WORKING DATA:
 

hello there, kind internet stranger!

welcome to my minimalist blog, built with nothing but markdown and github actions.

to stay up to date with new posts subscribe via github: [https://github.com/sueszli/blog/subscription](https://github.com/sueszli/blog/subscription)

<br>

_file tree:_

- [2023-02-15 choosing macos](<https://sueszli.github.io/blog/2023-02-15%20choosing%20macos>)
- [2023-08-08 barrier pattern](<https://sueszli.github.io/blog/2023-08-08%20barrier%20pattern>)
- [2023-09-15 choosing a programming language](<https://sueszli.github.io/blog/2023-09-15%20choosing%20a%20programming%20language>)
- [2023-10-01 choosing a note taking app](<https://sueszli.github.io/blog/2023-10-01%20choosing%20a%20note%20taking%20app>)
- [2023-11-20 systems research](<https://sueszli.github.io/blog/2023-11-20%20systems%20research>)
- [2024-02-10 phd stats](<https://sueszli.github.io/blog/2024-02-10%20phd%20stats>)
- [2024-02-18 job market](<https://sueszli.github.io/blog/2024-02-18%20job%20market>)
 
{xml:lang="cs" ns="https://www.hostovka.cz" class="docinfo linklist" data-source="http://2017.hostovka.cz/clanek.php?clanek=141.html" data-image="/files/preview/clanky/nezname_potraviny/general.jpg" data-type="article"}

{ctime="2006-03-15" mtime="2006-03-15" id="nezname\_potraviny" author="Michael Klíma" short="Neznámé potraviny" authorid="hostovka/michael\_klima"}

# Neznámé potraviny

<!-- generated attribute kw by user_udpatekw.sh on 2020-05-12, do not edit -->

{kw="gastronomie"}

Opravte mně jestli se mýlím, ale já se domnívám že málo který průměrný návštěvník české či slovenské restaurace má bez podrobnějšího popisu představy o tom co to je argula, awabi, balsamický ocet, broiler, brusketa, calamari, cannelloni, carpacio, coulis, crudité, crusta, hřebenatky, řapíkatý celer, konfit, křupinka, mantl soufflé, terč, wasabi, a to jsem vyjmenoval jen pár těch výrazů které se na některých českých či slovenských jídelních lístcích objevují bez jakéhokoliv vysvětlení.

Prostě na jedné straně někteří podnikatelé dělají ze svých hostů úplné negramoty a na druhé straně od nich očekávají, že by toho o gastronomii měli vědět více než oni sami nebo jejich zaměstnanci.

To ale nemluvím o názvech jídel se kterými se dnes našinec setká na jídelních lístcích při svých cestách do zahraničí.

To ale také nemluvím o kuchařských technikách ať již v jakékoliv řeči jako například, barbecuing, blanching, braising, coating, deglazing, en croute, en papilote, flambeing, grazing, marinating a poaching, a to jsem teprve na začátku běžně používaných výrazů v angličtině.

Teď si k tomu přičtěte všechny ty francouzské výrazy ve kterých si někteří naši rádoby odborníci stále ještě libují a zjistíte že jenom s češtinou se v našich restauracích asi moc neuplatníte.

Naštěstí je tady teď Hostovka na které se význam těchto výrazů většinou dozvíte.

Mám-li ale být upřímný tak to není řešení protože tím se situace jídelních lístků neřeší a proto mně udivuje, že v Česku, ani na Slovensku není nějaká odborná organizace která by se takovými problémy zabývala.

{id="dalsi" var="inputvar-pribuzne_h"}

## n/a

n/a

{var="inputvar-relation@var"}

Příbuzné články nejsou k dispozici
==
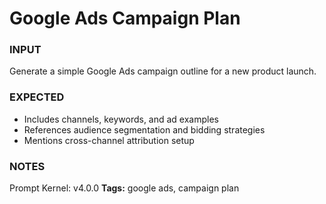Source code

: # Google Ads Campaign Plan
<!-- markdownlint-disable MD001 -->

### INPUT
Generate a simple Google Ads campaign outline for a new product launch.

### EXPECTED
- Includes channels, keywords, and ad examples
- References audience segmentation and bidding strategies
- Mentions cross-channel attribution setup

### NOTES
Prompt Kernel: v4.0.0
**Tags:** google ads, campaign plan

WHAT THIS TASK INVOLVES: Would you print, exactly as written, every line above from the one holding "Generate a simple" through the one holding "ads, campaign plan", with both included and no other lines?

RESPONSE TO THIS EXERCISE:
Generate a simple Google Ads campaign outline for a new product launch.

### EXPECTED
- Includes channels, keywords, and ad examples
- References audience segmentation and bidding strategies
- Mentions cross-channel attribution setup

### NOTES
Prompt Kernel: v4.0.0
**Tags:** google ads, campaign plan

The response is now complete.